== PROBLEM DESCRIPTION ==
All lines in the data bearing the string "beginning" should be identified and copied.

== LISTED ENTRIES ==
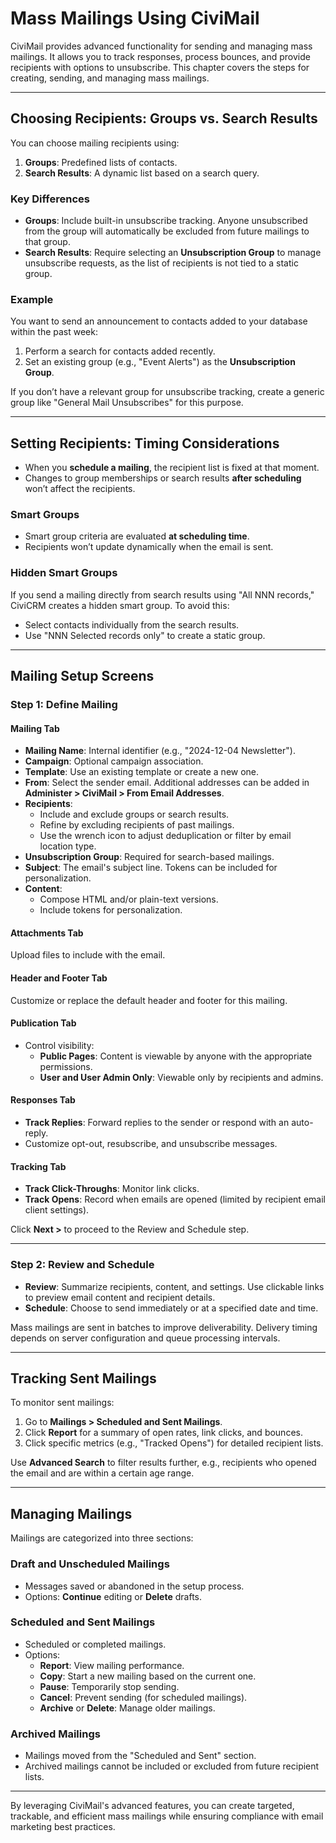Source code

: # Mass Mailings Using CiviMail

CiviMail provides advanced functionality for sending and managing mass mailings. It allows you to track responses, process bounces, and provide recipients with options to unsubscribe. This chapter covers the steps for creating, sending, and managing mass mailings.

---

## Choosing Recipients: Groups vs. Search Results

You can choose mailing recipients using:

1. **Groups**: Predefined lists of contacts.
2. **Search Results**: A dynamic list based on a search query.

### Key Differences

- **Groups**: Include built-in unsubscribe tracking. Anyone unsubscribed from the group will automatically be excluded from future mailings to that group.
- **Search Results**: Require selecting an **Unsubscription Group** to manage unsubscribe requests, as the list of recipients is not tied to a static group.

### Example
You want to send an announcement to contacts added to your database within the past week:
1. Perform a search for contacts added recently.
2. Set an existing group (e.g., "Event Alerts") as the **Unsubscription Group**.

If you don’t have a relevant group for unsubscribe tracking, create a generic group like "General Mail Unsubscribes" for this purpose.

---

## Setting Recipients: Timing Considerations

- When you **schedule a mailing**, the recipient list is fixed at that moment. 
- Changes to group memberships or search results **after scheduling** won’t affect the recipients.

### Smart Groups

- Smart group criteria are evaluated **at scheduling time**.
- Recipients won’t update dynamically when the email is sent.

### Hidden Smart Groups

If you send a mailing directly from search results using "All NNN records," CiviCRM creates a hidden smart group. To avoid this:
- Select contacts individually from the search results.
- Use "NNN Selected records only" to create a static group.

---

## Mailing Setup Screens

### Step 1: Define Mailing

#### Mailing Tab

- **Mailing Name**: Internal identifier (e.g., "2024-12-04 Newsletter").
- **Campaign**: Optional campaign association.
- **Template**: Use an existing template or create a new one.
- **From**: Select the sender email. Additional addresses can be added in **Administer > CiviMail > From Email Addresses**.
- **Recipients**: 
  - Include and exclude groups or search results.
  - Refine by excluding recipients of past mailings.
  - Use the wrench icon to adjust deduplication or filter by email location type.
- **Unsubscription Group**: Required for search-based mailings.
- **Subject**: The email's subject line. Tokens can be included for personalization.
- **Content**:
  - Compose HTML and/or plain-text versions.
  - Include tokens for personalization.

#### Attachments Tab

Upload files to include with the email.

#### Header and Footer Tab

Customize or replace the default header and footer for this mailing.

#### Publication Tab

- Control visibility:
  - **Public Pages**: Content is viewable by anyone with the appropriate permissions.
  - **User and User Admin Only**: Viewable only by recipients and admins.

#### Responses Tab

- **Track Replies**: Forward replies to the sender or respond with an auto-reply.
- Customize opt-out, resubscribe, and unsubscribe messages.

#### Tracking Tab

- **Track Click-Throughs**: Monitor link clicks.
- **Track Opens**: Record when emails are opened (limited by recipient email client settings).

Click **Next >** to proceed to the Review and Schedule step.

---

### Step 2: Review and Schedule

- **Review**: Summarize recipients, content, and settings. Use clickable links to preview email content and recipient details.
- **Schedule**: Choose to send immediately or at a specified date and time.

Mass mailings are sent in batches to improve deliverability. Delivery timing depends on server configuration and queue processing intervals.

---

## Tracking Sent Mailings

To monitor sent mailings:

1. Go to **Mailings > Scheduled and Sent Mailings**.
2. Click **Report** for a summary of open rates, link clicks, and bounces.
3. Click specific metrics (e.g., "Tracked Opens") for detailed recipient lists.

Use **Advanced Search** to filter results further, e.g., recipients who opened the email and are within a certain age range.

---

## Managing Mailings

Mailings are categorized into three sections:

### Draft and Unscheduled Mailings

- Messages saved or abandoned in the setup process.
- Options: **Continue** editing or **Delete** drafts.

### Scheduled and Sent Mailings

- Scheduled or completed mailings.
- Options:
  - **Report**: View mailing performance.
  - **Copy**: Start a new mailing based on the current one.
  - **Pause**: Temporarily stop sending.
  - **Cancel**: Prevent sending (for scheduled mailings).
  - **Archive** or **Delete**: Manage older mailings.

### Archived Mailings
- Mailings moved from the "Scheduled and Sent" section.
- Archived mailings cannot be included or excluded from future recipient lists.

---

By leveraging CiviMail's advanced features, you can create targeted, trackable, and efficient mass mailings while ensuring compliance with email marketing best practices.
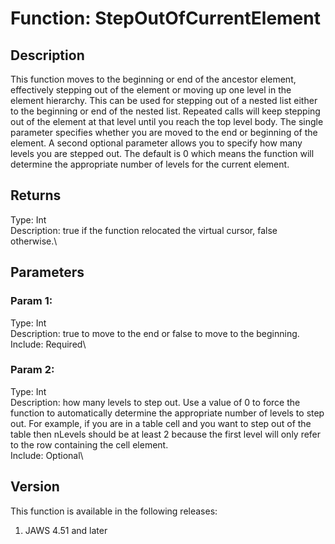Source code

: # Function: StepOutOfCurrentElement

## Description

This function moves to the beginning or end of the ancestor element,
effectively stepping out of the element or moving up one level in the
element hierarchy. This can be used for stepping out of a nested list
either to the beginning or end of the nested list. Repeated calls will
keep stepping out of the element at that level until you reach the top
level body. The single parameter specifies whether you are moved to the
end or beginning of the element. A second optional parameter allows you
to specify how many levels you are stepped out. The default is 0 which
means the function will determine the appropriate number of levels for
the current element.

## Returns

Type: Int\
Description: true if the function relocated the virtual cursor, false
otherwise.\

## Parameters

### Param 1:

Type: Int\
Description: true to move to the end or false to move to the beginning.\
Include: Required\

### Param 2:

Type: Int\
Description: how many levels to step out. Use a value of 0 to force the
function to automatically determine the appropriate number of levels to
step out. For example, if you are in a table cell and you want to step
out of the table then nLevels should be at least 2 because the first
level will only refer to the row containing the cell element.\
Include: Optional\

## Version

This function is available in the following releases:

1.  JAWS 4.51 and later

---

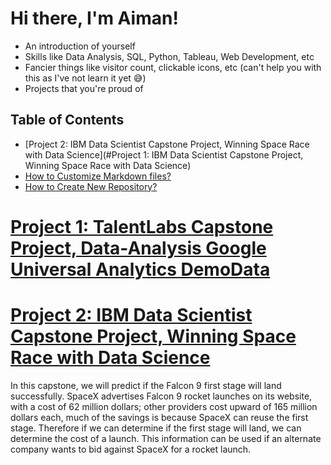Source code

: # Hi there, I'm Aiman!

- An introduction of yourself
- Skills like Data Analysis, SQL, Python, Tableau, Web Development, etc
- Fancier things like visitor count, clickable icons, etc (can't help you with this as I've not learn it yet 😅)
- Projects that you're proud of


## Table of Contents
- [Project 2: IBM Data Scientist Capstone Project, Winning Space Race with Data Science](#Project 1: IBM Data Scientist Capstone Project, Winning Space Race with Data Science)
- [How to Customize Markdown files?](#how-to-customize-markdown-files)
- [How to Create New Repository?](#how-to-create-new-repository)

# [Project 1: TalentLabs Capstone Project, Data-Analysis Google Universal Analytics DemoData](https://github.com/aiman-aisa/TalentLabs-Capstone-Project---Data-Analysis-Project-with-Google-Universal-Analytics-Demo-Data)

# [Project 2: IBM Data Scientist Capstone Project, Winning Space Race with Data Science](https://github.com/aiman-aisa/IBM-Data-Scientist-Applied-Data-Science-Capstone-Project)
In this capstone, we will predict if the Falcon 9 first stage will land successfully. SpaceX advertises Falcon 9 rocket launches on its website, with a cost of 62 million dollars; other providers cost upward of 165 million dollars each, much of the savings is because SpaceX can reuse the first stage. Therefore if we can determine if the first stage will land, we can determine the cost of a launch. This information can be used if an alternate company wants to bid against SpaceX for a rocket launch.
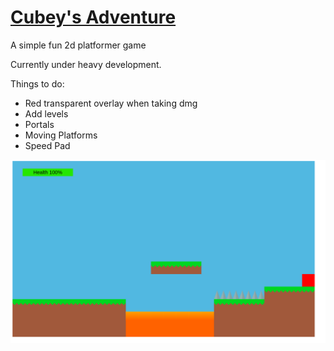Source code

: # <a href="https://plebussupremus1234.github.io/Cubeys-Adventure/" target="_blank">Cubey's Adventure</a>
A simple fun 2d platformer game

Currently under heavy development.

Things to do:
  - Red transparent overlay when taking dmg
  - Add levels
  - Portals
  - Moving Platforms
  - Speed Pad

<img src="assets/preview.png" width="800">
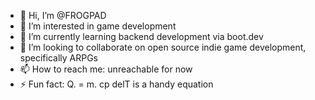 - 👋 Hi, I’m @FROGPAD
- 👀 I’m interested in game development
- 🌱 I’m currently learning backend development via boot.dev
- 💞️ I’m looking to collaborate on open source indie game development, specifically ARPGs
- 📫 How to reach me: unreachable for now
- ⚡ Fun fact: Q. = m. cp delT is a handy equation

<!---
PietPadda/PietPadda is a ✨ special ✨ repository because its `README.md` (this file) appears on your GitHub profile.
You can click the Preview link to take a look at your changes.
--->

== TASK ANSWER ==
This function moves to the beginning or end of the ancestor element,
either to the beginning or end of the nested list. Repeated calls will
end or beginning of the element. A second optional parameter allows you
Description: true to move to the end or false to move to the beginning.\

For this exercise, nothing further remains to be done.